Susan Magsamen - Neuroscience, NeuroArts, and the mystery that life really is

Susan Magsamen makes her life at the frontier: the frontier of neuroscience, of institutional change, of the intersection of art and science. Her's is a life full of wisdom for how to live amongst mystery and befriend complexity.

Susan's work focuses on how the arts and aesthetic experiences measurably change the brain, body and behavior and how this knowledge can be translated to inform health, wellbeing and learning programs in medicine, public health and education.

Susan is the founder and executive director of the International Arts + Mind Lab (IAM Lab), Center for Applied Neuroaesthetics, a groundbreaking neuroaesthetics initiative at Johns Hopkins University School of Medicine.

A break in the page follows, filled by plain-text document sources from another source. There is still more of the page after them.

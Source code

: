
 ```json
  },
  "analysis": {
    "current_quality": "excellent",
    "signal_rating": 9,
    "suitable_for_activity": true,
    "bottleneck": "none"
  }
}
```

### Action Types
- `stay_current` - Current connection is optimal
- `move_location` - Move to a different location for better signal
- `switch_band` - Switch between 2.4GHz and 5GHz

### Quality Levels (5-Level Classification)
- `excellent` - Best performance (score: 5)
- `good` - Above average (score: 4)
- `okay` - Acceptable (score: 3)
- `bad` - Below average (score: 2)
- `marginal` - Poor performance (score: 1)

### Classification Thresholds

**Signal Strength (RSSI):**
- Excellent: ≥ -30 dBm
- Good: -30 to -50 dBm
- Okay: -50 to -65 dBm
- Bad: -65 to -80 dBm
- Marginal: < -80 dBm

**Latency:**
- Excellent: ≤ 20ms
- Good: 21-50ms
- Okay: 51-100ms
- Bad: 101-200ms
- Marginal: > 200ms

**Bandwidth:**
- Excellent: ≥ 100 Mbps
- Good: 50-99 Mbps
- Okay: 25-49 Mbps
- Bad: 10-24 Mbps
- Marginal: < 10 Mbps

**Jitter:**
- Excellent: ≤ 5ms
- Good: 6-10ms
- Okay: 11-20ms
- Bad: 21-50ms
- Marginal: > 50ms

She is also the co-director of the field-defining NeuroArts Blueprint project in partnership with the Aspen Institute, defining, sparking, and cultivating the new area of inquiry at the intersection of science, art, and technology.

She is also a practicing artist and wonderfully unapologetic singer in all contexts, which I learned first hand when she spontaneously led a room of 200 people in "You are my sunshine" as a way of creating connection. Part of her art is her beautiful writing. She's the author of eight books, including the New York Times Bestseller Your Brain on Art: How the Arts Transform Us with Ivy Ross, written for the general public.

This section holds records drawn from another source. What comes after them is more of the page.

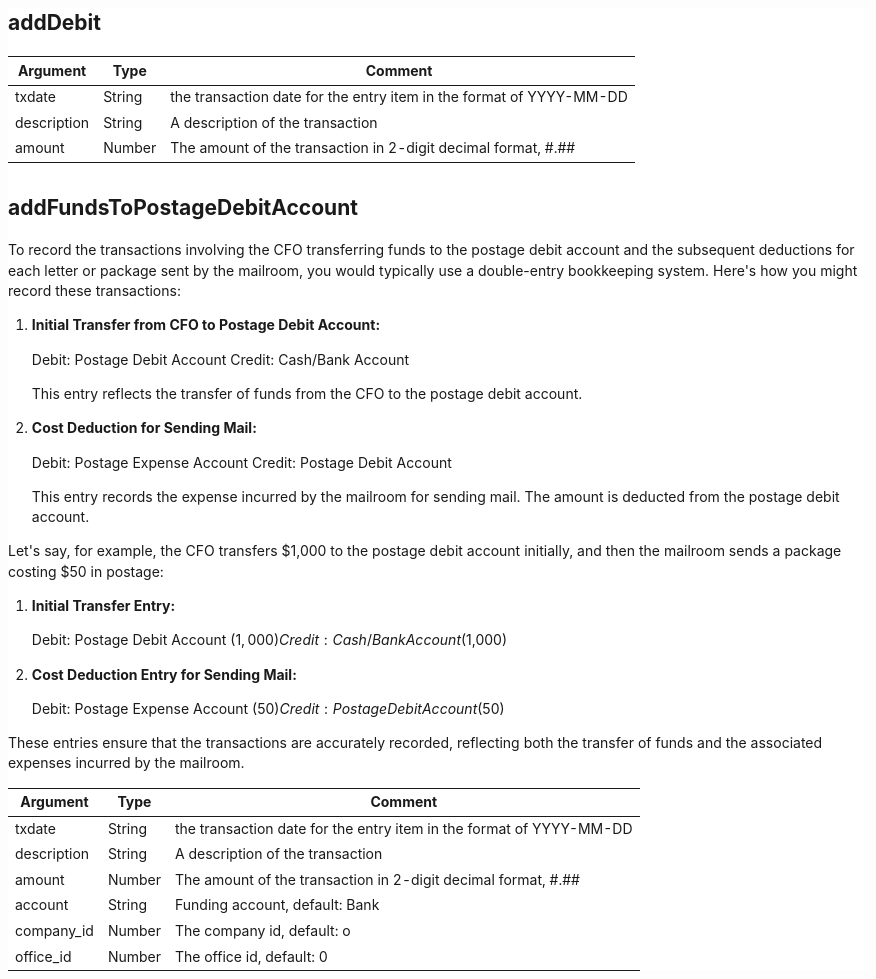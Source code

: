 ## addDebit
| Argument    | Type   | Comment                                                             |
| ----------- | ------ | ------------------------------------------------------------------- |
| txdate      | String | the transaction date for the entry item in the format of YYYY-MM-DD |
| description | String | A description of the transaction                                    |
| amount      | Number | The amount of the transaction in 2-digit decimal format, #.##      |

## addFundsToPostageDebitAccount
To record the transactions involving the CFO transferring funds to the postage debit account and the subsequent deductions for each letter or package sent by the mailroom, you would typically use a double-entry bookkeeping system. Here's how you might record these transactions:

1. **Initial Transfer from CFO to Postage Debit Account:**
   
   Debit: Postage Debit Account
   Credit: Cash/Bank Account

   This entry reflects the transfer of funds from the CFO to the postage debit account.

2. **Cost Deduction for Sending Mail:**

   Debit: Postage Expense Account
   Credit: Postage Debit Account

   This entry records the expense incurred by the mailroom for sending mail. The amount is deducted from the postage debit account.

Let's say, for example, the CFO transfers $1,000 to the postage debit account initially, and then the mailroom sends a package costing $50 in postage:

1. **Initial Transfer Entry:**
   
   Debit: Postage Debit Account ($1,000)
   Credit: Cash/Bank Account ($1,000)

2. **Cost Deduction Entry for Sending Mail:**

   Debit: Postage Expense Account ($50)
   Credit: Postage Debit Account ($50)

These entries ensure that the transactions are accurately recorded, reflecting both the transfer of funds and the associated expenses incurred by the mailroom.

| Argument    | Type   | Comment                                                             |
| ----------- | ------ | ------------------------------------------------------------------- |
| txdate      | String | the transaction date for the entry item in the format of YYYY-MM-DD |
| description | String | A description of the transaction                                    |
| amount      | Number | The amount of the transaction in 2-digit decimal format, #.##       |
| account      | String | Funding account, default: Bank                                     |
| company_id   | Number | The company id, default: o                                         |
| office_id    | Number | The office id, default: 0                                          |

Magsamen is a Fellow at the Royal Society of the Arts and a strategic advisor to several innovative organizations and initiatives, including the Academy of Neuroscience for Architecture, the American Psychological Association, and the National Association for the Education of Young Children.

I wanted to have Susan on to talk with her about how to make a life at the edge of understanding, how to engage with mystery. So this is a conversation about mystery and unsettledness, and how those are factors in leading an enriched and flourishing life; timeless sensibilities yet for which new lives like Susan's offer growing wisdom.